Wednesday, July 23, 2008

700 Billion Dollars Lost?

According to T. Boone Pickens (an oil tycoon), the money America spends on foreign gas represents a huge loss for America. But don’t take my word for it:



I was going to write up a big long post on the various reasons why this is wrong; but luckily, a blogger at fibbertigbet has done most of the work for me:

First of all, 700 billion dollars may be leaving our country, but oil worth 700 Billion dollars is coming in. People aren't just putting dollars into envelopes and mailing them to the Sultan of Brunei. They're exchanging dollars for oil. It's trade.

That’s right. It like when you pay 5 dollars at a local market for a sandwich, you don’t consider that “transfer of wealth” a loss. In fact, we gave up five dollars so we could get something of personally greater value, in this case, a sandwich (that’s why we trade in the first place!) If you look at it rationally, we are actually gaining more then 700 billion dollars in value from this exchange.

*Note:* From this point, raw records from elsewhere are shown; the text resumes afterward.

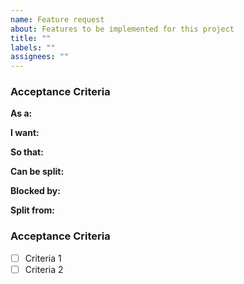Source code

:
 ```yaml
---
name: Feature request
about: Features to be implemented for this project
title: ""
labels: ""
assignees: ""
---
```


### Acceptance Criteria

**As a:**

**I want:**

**So that:**

**Can be split:**

**Blocked by:**

**Split from:**

### Acceptance Criteria

-   [ ] Criteria 1
-   [ ] Criteria 2
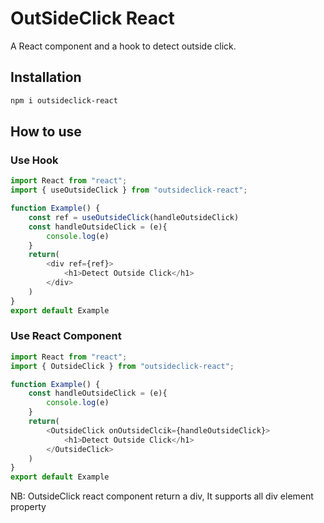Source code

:# OutSideClick React

A React component and a hook to detect outside click.

## Installation

```bash
npm i outsideclick-react
```

## How to use

### Use Hook

```javascript
import React from "react";
import { useOutsideClick } from "outsideclick-react";

function Example() {
    const ref = useOutsideClick(handleOutsideClick)
    const handleOutsideClick = (e){
        console.log(e)
    }
    return(
        <div ref={ref}>
            <h1>Detect Outside Click</h1>
        </div>
    )
}
export default Example
```

### Use React Component

```javascript
import React from "react";
import { OutsideClick } from "outsideclick-react";

function Example() {
    const handleOutsideClick = (e){
        console.log(e)
    }
    return(
        <OutsideClick onOutsideClcik={handleOutsideClick}>
            <h1>Detect Outside Click</h1>
        </OutsideClick>
    )
}
export default Example
```

NB: OutsideClick react component return a div, It supports all div element property
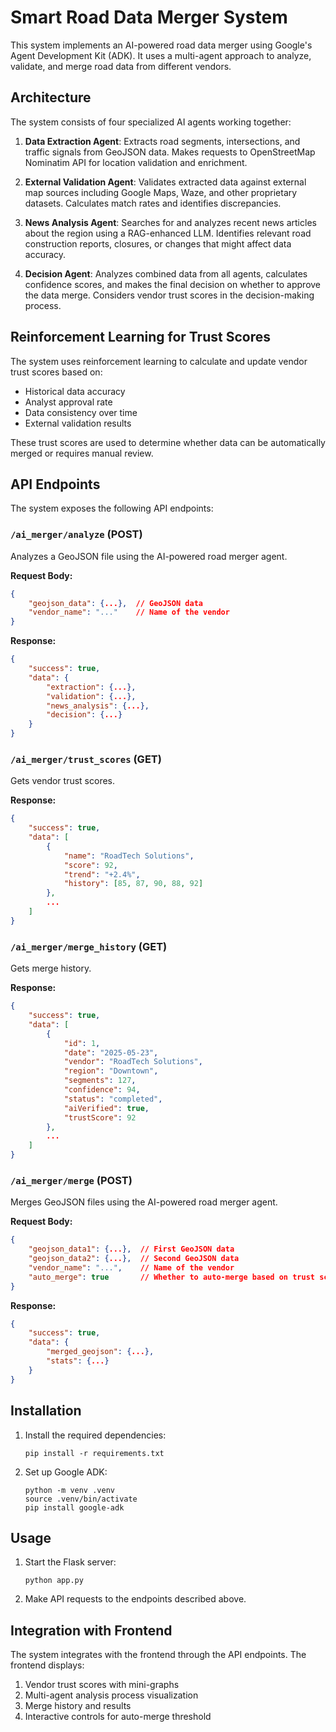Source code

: # Smart Road Data Merger System

This system implements an AI-powered road data merger using Google's Agent Development Kit (ADK). It uses a multi-agent approach to analyze, validate, and merge road data from different vendors.

## Architecture

The system consists of four specialized AI agents working together:

1. **Data Extraction Agent**: Extracts road segments, intersections, and traffic signals from GeoJSON data. Makes requests to OpenStreetMap Nominatim API for location validation and enrichment.

2. **External Validation Agent**: Validates extracted data against external map sources including Google Maps, Waze, and other proprietary datasets. Calculates match rates and identifies discrepancies.

3. **News Analysis Agent**: Searches for and analyzes recent news articles about the region using a RAG-enhanced LLM. Identifies relevant road construction reports, closures, or changes that might affect data accuracy.

4. **Decision Agent**: Analyzes combined data from all agents, calculates confidence scores, and makes the final decision on whether to approve the data merge. Considers vendor trust scores in the decision-making process.

## Reinforcement Learning for Trust Scores

The system uses reinforcement learning to calculate and update vendor trust scores based on:

- Historical data accuracy
- Analyst approval rate
- Data consistency over time
- External validation results

These trust scores are used to determine whether data can be automatically merged or requires manual review.

## API Endpoints

The system exposes the following API endpoints:

### `/ai_merger/analyze` (POST)

Analyzes a GeoJSON file using the AI-powered road merger agent.

**Request Body:**
```json
{
    "geojson_data": {...},  // GeoJSON data
    "vendor_name": "..."    // Name of the vendor
}
```

**Response:**
```json
{
    "success": true,
    "data": {
        "extraction": {...},
        "validation": {...},
        "news_analysis": {...},
        "decision": {...}
    }
}
```

### `/ai_merger/trust_scores` (GET)

Gets vendor trust scores.

**Response:**
```json
{
    "success": true,
    "data": [
        {
            "name": "RoadTech Solutions",
            "score": 92,
            "trend": "+2.4%",
            "history": [85, 87, 90, 88, 92]
        },
        ...
    ]
}
```

### `/ai_merger/merge_history` (GET)

Gets merge history.

**Response:**
```json
{
    "success": true,
    "data": [
        { 
            "id": 1, 
            "date": "2025-05-23", 
            "vendor": "RoadTech Solutions",
            "region": "Downtown",
            "segments": 127,
            "confidence": 94,
            "status": "completed",
            "aiVerified": true,
            "trustScore": 92
        },
        ...
    ]
}
```

### `/ai_merger/merge` (POST)

Merges GeoJSON files using the AI-powered road merger agent.

**Request Body:**
```json
{
    "geojson_data1": {...},  // First GeoJSON data
    "geojson_data2": {...},  // Second GeoJSON data
    "vendor_name": "...",    // Name of the vendor
    "auto_merge": true       // Whether to auto-merge based on trust score
}
```

**Response:**
```json
{
    "success": true,
    "data": {
        "merged_geojson": {...},
        "stats": {...}
    }
}
```

## Installation

1. Install the required dependencies:
   ```
   pip install -r requirements.txt
   ```

2. Set up Google ADK:
   ```
   python -m venv .venv
   source .venv/bin/activate
   pip install google-adk
   ```

## Usage

1. Start the Flask server:
   ```
   python app.py
   ```

2. Make API requests to the endpoints described above.

## Integration with Frontend

The system integrates with the frontend through the API endpoints. The frontend displays:

1. Vendor trust scores with mini-graphs
2. Multi-agent analysis process visualization
3. Merge history and results
4. Interactive controls for auto-merge threshold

It’s doubly untrue when you consider what inevitably happens to that 700 billion. A great deal of money we send overseas comes back to America in the form of investment capital.

The blogger makes another good point:

….this [the claims in the video] implies that it is a single transaction between just two entities, when in fact the trade of oil represents a massive supply chain of exchanges between innumerable entities.

This comes from the old fallacy that countries compete economically. At a macro-economic level you could look at it this way, but it doesn’t represent what’s really happening (even in countries with a great deal of economic control.)

Now, there are some good reasons to become less dependent on foreign energy; and to start drifting towered different energy sources (so long as this happens naturally.) But none of the ‘good’ reasons are mentioned in the video above by Pickens.

Just goes to show you: businessmen don’t necessarily make good economists (and vice versa.)